Ich werde nicht müde, es zu schreiben: Wir schauen alle viel zu selten aufs Meer. Oder meinetwegen vom Berg herunter ins Weite. Stattdessen liegen wir die meisten Stunden des Tages an der Arbeitsplatzkette. Mal ist sie kurz, mal lang. Aber: Oft entscheidet sie darüber, wie fit wir sind.

Machen wir uns nichts vor. „Eigentlich“ wollten wir viel häufiger ins Sportstudio. So lautete zumindest unser Master-Plan für die schlanke Linie und gesunde Belastbarkeit. Wir wollten wenigstens 3, 4 Mal pro Woche durch den Park laufen. Gute Vorsätze, die meist auf Kollisionskurs mit der Wirklichkeit (und dem inneren Schweinehund) gehen.

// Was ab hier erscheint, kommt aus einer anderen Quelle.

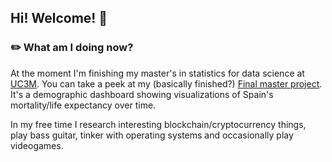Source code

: ## Hi! Welcome! 🎈

### ✏️ What am I doing now?

At the moment I'm finishing my master's in statistics for data science at [UC3M](https://uc3m.es). You can take a peek at my (basically finished?) [Final master project](https://github.com/dreth/tfm_uc3m). It's a demographic dashboard showing visualizations of Spain's mortality/life expectancy over time.

In my free time I research interesting blockchain/cryptocurrency things, play bass guitar, tinker with operating systems and occasionally play videogames.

Aber wir hätten da 6 Tricks, mit denen ihr trotzdem ein kleines bisschen mehr an Fitness in euren Tag schmuggelt. Sie helfen euch sogar, effizienter, produktiver und fokussierter zu arbeiten. Es profitieren also alle Lebensbereiche. Und: Ihr braucht für die 4 einfachen Sequenzen weder Geräte noch einen Raum.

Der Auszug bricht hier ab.